▸ Input records
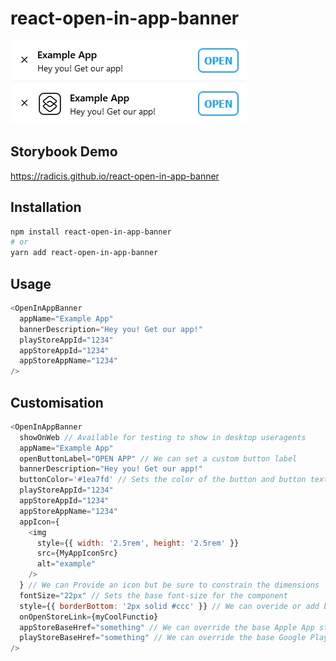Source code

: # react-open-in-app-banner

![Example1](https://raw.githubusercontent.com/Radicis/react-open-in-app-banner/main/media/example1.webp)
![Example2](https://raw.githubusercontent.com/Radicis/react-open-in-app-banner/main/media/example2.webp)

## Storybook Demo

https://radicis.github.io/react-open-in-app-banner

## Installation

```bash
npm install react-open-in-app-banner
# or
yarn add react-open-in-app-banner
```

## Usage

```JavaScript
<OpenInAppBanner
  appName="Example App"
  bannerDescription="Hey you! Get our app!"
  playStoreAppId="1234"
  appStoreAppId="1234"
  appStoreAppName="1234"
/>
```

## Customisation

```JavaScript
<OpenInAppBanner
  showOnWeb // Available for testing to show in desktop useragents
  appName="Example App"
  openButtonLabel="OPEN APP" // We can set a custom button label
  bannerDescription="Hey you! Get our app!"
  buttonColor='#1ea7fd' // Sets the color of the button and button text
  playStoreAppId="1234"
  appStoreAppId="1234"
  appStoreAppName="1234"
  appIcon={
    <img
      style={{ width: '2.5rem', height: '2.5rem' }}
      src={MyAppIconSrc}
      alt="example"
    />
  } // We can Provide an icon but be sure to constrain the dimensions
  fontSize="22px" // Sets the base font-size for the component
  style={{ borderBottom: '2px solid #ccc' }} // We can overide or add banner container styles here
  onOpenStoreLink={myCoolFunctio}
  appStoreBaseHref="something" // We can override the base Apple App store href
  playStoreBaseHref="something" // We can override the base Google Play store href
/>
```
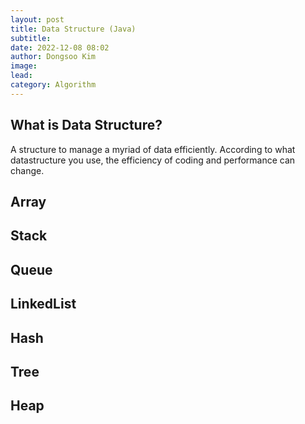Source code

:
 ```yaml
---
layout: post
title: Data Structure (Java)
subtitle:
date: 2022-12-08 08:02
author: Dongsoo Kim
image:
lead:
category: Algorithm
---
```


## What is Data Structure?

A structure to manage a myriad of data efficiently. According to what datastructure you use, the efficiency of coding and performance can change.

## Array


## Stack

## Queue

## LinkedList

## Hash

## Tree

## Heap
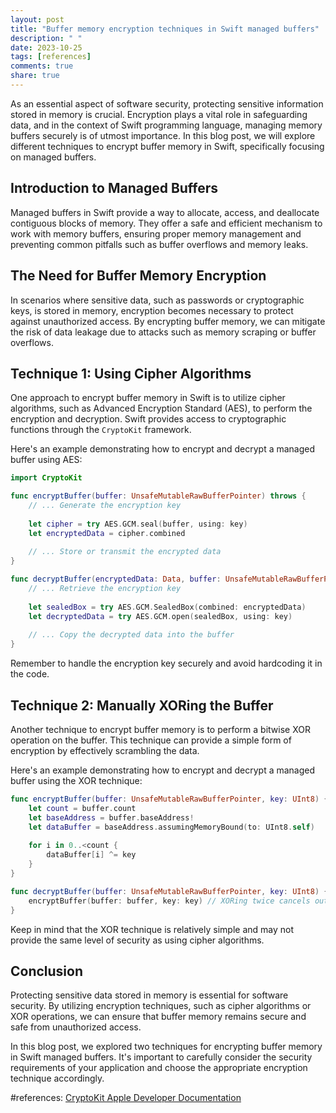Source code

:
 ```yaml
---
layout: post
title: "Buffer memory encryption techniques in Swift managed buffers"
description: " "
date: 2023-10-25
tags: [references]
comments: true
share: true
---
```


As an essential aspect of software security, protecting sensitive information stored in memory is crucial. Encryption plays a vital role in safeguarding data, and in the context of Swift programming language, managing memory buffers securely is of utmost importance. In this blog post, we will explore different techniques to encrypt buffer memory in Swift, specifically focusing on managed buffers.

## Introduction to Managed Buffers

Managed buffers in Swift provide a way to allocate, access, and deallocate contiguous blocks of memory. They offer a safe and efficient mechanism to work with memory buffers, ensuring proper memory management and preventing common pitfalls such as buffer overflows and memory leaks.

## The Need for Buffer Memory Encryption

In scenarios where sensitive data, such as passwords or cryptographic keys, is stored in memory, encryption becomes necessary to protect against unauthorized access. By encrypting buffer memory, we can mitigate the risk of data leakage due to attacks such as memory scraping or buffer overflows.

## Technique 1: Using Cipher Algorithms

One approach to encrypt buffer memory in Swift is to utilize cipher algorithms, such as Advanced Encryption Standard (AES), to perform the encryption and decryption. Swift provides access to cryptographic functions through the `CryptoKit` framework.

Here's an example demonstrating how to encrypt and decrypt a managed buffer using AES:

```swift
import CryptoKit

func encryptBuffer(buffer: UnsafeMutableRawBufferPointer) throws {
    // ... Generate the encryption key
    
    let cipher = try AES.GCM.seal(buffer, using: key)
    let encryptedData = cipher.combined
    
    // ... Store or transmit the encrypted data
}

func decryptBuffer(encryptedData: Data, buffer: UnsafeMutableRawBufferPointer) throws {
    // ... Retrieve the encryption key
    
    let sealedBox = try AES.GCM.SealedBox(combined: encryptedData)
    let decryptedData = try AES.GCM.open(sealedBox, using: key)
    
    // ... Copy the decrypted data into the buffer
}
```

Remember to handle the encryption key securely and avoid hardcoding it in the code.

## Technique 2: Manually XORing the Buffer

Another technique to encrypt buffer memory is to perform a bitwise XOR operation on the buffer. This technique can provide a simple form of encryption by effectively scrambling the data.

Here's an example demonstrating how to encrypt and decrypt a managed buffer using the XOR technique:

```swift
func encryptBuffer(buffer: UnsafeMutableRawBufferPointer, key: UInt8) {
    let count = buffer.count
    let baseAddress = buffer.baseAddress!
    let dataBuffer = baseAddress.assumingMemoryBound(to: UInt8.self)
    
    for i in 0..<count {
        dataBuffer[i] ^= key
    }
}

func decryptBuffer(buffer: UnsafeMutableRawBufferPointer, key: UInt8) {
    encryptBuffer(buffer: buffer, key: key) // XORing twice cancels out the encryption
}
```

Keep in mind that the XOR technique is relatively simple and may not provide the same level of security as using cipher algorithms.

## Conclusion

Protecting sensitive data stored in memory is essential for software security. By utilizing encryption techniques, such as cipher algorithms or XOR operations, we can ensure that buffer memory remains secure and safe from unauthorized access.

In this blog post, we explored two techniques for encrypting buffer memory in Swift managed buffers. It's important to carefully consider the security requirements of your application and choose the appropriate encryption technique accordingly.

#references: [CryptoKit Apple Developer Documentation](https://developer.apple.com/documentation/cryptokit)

▸ Task statement
Check each line in the entries above for the string "references", then give the number of matching lines alone.

▸ Exercise solution
2